Releases: heurema/agent-bench-lab
v0.7.1 Harden Local Agent Runner contracts
Hardens the Local Agent Runner runtime contracts with golden run/trace/score fixtures, schema validation, task-packet visibility tests, and redacted/bounded command-output checks. No new task family, provider adapter, browser/MCP runner, private bundle runtime, or v0.8 roadmap decision is included.
v0.7.0 Research Radar and Benchmark Intelligence
Adds a public-safe Research Radar layer for tracking AI-agent benchmark and evaluation work. Includes watchlists, source maps, query sets, daily brief and weekly synthesis templates, and research process documentation. No automation, scraping, private eval material, or new task family is added.
v0.6.0 Benchmark lifecycle and hardening gates
Adds lifecycle statuses, decision-grade and verified criteria, mutation smoke gates, exploit gate declarations, suite strategy guidance, report schema v1 guidance, and lightweight validation scripts. No new task family is added.
v0.5.0 API-01 decision-grade task family
Adds API-01 as the fifth decision-grade task family for local internal API/tool-registry workflows. API-01 uses synthetic fixtures, scorer-side API simulation, deterministic state-diff checks, call-order validation, forbidden endpoint detection, and a tools-local suite without live SaaS or MCP dependencies.
v0.4.0 SUP-01 decision-grade task family
Adds SUP-01 as the fourth decision-grade task family for synthetic support inbox triage, policy-compliant draft replies, escalation decisions, and customer-style workflow evaluation.
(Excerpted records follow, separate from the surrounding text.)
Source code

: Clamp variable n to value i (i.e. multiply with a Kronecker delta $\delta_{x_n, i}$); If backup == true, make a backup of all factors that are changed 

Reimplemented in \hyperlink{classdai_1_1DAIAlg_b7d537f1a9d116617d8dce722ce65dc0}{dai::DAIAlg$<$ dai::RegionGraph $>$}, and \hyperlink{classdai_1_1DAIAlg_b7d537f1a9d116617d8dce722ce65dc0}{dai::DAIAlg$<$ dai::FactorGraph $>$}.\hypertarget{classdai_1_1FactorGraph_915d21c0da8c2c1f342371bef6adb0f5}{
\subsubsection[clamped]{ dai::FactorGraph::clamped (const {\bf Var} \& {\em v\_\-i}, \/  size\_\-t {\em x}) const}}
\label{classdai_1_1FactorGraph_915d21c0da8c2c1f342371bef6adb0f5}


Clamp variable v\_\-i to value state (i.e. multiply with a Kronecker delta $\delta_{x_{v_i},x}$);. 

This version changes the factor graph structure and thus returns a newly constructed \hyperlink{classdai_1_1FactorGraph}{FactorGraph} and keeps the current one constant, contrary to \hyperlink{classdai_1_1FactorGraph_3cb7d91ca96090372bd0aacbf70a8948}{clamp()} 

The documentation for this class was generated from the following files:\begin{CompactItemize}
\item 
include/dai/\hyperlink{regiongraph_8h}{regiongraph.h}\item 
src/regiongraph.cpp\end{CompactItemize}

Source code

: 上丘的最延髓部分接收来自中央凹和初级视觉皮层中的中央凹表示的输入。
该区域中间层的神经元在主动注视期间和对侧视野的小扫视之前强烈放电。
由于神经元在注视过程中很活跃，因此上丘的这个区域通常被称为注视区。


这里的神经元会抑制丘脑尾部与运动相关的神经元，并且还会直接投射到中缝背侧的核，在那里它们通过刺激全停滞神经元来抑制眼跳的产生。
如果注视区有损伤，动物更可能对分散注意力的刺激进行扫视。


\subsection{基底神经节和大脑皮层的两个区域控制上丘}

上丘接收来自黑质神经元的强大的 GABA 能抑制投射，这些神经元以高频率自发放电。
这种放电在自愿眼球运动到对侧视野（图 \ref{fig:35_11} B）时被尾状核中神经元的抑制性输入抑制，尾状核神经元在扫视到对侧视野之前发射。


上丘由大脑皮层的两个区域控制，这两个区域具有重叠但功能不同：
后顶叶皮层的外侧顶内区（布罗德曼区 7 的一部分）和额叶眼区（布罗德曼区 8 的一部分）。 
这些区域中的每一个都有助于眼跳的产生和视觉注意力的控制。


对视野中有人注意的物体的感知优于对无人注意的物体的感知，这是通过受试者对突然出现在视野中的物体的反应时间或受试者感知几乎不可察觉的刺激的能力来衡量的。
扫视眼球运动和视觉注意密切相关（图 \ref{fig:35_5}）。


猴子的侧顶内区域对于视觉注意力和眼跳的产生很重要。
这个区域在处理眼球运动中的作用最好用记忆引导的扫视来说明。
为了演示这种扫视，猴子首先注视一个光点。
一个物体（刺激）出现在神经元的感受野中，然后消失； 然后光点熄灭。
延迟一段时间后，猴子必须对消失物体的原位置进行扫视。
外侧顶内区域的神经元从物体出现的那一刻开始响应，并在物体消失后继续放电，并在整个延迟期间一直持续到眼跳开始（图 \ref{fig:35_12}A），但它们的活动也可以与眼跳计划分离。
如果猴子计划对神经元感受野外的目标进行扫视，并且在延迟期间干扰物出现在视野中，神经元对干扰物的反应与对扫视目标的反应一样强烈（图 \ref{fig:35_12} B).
Introduces ops-local while keeping core focused.
v0.3.0 DOC-01 decision-grade task family
Adds DOC-01 as the third decision-grade task family for fixed-corpus document QA, grounded answers, citation validation, unsupported-claim detection, and stale/distractor source checks using synthetic public fixtures and deterministic scoring.
v0.2.0 DATA-01 decision-grade task family
Adds DATA-01 as the second decision-grade task family, using the standard scorer-contract model for exact metrics, schema validation, factual report checks, and deterministic chart-spec validation with synthetic public fixtures.
v0.1.2 Harden public reporting and leak gates
Adds lightweight redaction for public compare reports and strengthens public leak checks with tracked-file denylist scanning. Keeps raw local score records stable while reducing risk of exposing scorer-only/private evaluation content through generated public reports.
v0.1.1 Standard-layer boundary docs
Adds product-neutral Private Eval Layer guidance, scorer type contracts, visibility matrix, decision-grade graduation criteria, and redacted feedback rules. This prepares DATA-01 and future task families to use shared scoring contracts instead of one-off scorers.
v0.1.0 IF-01 decision-grade task family
Adds IF-01 as the first deterministic decision-grade task family for strict instruction following and artifact-contract compliance. Includes public synthetic cases, config-driven scoring, mutation support, tests, documentation, and if01-smoke.